The breakthrough for us came when we looked at platforms that consolidated the AI model access. Instead of paying for separate subscriptions, you’re basically buying execution time and getting access to multiple models built in. The math changed dramatically when we stopped treating it as platform cost plus model costs and started treating it as one unified spend.

For your TCO calculation, I’d add a line item for “subscription fatigue management”—the actual time and complexity of managing and monitoring multiple contracts. That’s not nothing. We had someone basically part-time just tracking subscriptions and optimizing which model we used where.

One thing we realized too late: Make and Zapier pricing scales differently depending on how you architect your workflows. If you build workflows that iterate heavily or process large datasets, you hit operation overages on Make much faster. Same with Zapier and task counts.

We mapped out our actual usage patterns for three months and ran the costs backward through each platform’s pricing. Make quote came back at roughly $12K annually for what we do. Zapier was similar, maybe slightly higher. But then we added the AI subscription costs—that was another $8K across different services.

The kicker is that platforms with unified AI access were showing us numbers closer to $14-16K total, all-in. The consolidation actually mattered more than the base platform cost.

You’re missing the hidden cost of operational complexity. When you’re managing separate AI subscriptions alongside a workflow platform, you’re dealing with rate limits, API key rotation, error handling across multiple providers, and separate monitoring tools. That friction has a real cost in terms of engineering time and reliability risk.

I’d suggest building your TCO model in layers: platform cost, inference cost, management overhead, and reliability/incident cost. Most teams only calculate the first two and get blindsided by the last two.

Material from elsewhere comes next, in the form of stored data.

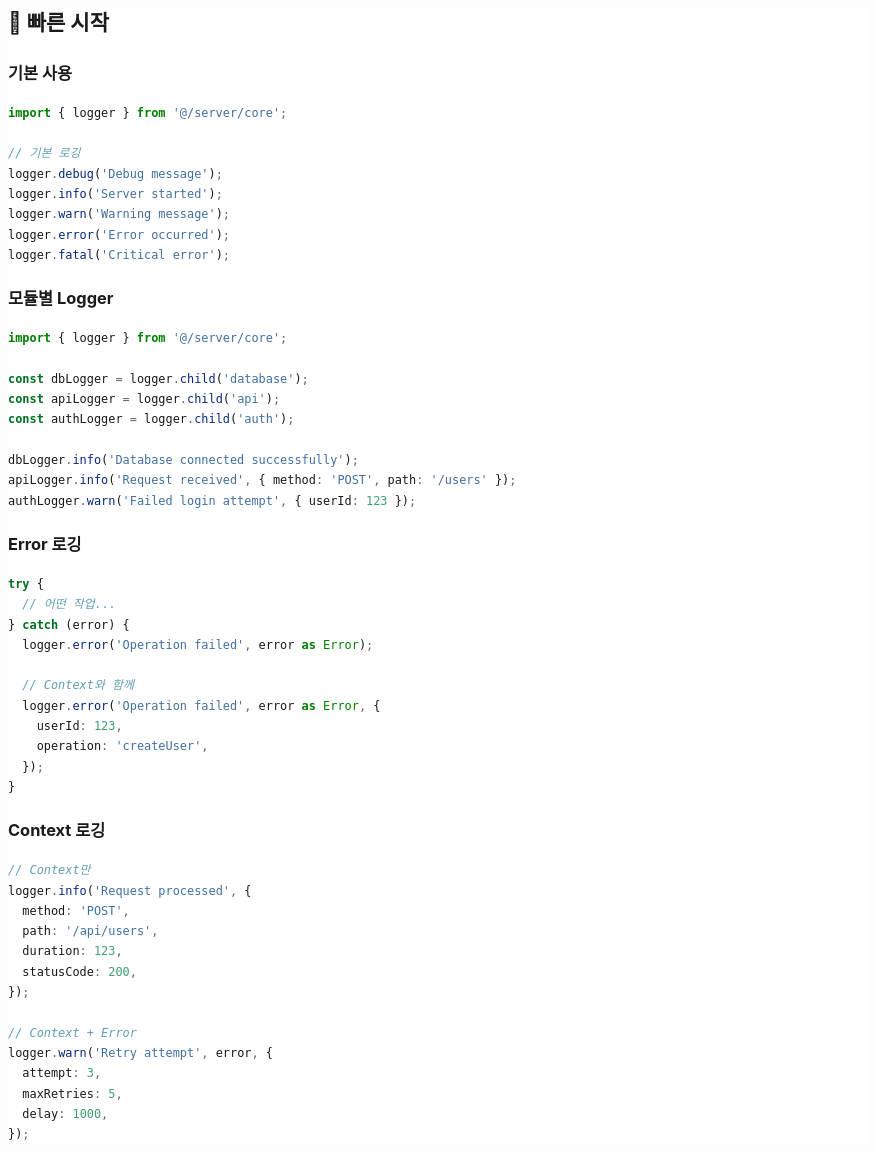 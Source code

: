 ## 🚀 빠른 시작

### 기본 사용

```typescript
import { logger } from '@/server/core';

// 기본 로깅
logger.debug('Debug message');
logger.info('Server started');
logger.warn('Warning message');
logger.error('Error occurred');
logger.fatal('Critical error');
```

### 모듈별 Logger

```typescript
import { logger } from '@/server/core';

const dbLogger = logger.child('database');
const apiLogger = logger.child('api');
const authLogger = logger.child('auth');

dbLogger.info('Database connected successfully');
apiLogger.info('Request received', { method: 'POST', path: '/users' });
authLogger.warn('Failed login attempt', { userId: 123 });
```

### Error 로깅

```typescript
try {
  // 어떤 작업...
} catch (error) {
  logger.error('Operation failed', error as Error);

  // Context와 함께
  logger.error('Operation failed', error as Error, {
    userId: 123,
    operation: 'createUser',
  });
}
```

### Context 로깅

```typescript
// Context만
logger.info('Request processed', {
  method: 'POST',
  path: '/api/users',
  duration: 123,
  statusCode: 200,
});

// Context + Error
logger.warn('Retry attempt', error, {
  attempt: 3,
  maxRetries: 5,
  delay: 1000,
});
```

Also, if you’re evaluating alternatives, specifically ask vendors about AI model inclusion in their pricing. The platforms that include unified access to 300+ models are fundamentally changing that cost equation because you’re not paying per-point-of-integration.

Seperate AI subs will kill your budget. Calculate make/zapier + (5+ model subscriptions). Then compare againt unified pricing. That’s ur apples to apples.

This is exactly the problem we see teams struggling with constantly. The fragmentation of AI subscriptions is creating phantom costs that don’t show up in your initial budget.

Here’s what I’d do: instead of trying to model all the variables, actually test your workflows on platforms that have consolidated AI access. Run the same automation against Make, Zapier, and a platform with unified model pricing. Document the actual execution costs, not estimates.

When we did this exercise internally, we discovered that our estimated TCO was off by about 35% because we weren’t accounting for how the pricing model actually incentivizes you to architect workflows differently. On platforms with per-operation billing, you tend to optimize in ways that add complexity. On platforms with more predictable pricing, you can build for maintainability instead.

The real shift happens when you stop paying for five separate AI model subscriptions and consolidate to one plan. That consolidation doesn’t just save money—it simplifies your entire cost model.